[Your goal] Give back exactly the lines spanning from the one containing "The correct lifecycle" to the final line of the records below, and no others.
:: Exercise data ::
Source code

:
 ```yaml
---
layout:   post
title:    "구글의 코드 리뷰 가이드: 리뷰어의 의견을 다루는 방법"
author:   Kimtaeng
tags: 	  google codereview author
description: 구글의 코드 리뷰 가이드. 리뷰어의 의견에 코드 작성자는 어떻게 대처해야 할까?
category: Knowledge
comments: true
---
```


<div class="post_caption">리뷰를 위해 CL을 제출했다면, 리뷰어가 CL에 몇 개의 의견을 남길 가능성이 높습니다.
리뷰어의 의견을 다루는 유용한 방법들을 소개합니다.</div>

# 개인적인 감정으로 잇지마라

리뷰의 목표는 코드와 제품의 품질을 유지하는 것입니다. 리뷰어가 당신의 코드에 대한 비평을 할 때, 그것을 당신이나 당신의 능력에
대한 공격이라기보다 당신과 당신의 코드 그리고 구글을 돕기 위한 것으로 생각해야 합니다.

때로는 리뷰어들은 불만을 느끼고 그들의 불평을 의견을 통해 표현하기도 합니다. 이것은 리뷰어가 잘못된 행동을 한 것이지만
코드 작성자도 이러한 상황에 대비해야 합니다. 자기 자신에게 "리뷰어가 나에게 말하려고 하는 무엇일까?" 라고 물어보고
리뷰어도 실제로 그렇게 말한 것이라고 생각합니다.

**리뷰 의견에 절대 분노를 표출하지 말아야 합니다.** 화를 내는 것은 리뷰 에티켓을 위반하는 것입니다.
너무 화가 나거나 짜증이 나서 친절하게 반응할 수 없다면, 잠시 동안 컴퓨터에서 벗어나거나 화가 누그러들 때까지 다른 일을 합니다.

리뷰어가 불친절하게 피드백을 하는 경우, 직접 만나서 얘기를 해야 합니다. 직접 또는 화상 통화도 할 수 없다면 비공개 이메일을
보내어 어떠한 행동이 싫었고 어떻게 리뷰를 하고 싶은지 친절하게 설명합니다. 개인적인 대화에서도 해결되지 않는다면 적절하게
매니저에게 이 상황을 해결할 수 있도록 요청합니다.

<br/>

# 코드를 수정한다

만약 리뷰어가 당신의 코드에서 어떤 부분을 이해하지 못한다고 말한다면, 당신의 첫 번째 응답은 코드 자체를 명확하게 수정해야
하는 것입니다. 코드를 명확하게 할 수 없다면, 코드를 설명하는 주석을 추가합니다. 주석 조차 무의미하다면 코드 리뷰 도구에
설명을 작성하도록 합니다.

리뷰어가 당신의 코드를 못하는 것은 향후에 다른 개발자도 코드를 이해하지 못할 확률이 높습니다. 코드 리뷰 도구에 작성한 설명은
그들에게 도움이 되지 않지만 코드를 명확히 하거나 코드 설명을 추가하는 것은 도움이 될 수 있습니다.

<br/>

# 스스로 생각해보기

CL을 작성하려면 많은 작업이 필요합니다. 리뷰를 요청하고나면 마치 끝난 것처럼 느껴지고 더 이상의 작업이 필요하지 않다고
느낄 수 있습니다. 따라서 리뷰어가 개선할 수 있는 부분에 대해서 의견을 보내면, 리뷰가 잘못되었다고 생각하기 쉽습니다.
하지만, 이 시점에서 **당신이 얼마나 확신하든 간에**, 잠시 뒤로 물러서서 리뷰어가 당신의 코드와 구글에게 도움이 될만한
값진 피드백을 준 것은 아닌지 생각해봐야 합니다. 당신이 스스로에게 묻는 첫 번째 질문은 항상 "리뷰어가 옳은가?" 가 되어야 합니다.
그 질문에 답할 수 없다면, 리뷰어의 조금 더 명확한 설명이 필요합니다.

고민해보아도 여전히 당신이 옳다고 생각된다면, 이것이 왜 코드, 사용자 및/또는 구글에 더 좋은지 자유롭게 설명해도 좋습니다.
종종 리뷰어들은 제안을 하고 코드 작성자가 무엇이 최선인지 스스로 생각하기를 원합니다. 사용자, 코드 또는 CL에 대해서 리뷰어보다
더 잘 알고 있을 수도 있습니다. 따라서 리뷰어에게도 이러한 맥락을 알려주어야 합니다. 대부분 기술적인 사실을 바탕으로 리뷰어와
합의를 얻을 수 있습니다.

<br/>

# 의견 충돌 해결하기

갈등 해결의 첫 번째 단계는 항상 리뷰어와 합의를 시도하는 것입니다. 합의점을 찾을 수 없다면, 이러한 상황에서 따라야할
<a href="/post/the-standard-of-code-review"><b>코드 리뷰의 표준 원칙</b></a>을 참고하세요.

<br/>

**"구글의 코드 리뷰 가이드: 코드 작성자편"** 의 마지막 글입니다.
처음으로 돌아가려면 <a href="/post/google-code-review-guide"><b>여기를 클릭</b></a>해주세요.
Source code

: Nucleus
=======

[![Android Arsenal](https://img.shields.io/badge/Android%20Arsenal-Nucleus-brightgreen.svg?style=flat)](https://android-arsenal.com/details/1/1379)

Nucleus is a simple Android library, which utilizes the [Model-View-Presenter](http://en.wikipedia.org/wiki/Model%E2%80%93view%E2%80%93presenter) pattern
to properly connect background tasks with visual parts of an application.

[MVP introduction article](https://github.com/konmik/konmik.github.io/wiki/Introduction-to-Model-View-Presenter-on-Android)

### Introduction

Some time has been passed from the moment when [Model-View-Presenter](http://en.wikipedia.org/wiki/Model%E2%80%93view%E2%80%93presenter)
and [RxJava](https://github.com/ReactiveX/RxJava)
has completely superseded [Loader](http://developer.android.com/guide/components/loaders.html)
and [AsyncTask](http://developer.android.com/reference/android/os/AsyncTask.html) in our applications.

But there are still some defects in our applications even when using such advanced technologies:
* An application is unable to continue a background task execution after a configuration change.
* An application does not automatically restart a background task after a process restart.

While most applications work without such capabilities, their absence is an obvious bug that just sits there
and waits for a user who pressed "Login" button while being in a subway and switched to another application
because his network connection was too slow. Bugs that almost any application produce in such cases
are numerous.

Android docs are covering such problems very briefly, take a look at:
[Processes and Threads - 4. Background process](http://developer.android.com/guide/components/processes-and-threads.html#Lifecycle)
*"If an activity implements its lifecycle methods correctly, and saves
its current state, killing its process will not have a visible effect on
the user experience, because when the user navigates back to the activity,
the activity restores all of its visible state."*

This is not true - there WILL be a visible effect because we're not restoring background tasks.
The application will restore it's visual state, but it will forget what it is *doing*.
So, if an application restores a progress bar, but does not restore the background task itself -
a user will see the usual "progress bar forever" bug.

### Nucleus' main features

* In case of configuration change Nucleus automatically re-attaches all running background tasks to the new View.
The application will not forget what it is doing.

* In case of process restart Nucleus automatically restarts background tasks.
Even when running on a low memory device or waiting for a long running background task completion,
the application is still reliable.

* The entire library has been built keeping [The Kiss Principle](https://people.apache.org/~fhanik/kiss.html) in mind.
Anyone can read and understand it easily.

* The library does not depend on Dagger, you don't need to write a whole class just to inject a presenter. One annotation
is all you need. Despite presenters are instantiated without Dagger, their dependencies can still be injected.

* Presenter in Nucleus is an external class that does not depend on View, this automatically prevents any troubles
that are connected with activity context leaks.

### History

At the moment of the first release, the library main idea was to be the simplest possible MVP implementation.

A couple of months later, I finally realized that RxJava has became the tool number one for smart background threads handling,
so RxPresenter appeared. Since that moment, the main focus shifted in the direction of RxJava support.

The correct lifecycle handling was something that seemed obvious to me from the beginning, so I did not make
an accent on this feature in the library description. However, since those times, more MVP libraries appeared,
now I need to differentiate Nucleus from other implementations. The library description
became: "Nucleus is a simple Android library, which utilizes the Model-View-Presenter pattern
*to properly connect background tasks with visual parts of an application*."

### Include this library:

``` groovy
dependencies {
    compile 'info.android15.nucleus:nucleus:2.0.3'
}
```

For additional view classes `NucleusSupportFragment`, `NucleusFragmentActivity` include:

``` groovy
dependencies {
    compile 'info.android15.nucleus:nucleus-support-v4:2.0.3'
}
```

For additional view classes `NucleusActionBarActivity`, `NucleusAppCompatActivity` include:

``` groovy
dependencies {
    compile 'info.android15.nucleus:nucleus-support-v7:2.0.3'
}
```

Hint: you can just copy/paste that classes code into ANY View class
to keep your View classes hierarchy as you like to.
:::
[Reply]
The correct lifecycle handling was something that seemed obvious to me from the beginning, so I did not make
an accent on this feature in the library description. However, since those times, more MVP libraries appeared,
now I need to differentiate Nucleus from other implementations. The library description
became: "Nucleus is a simple Android library, which utilizes the Model-View-Presenter pattern
*to properly connect background tasks with visual parts of an application*."

### Include this library:

``` groovy
dependencies {
    compile 'info.android15.nucleus:nucleus:2.0.3'
}
```

For additional view classes `NucleusSupportFragment`, `NucleusFragmentActivity` include:

``` groovy
dependencies {
    compile 'info.android15.nucleus:nucleus-support-v4:2.0.3'
}
```

For additional view classes `NucleusActionBarActivity`, `NucleusAppCompatActivity` include:

``` groovy
dependencies {
    compile 'info.android15.nucleus:nucleus-support-v7:2.0.3'
}
```

Hint: you can just copy/paste that classes code into ANY View class
to keep your View classes hierarchy as you like to.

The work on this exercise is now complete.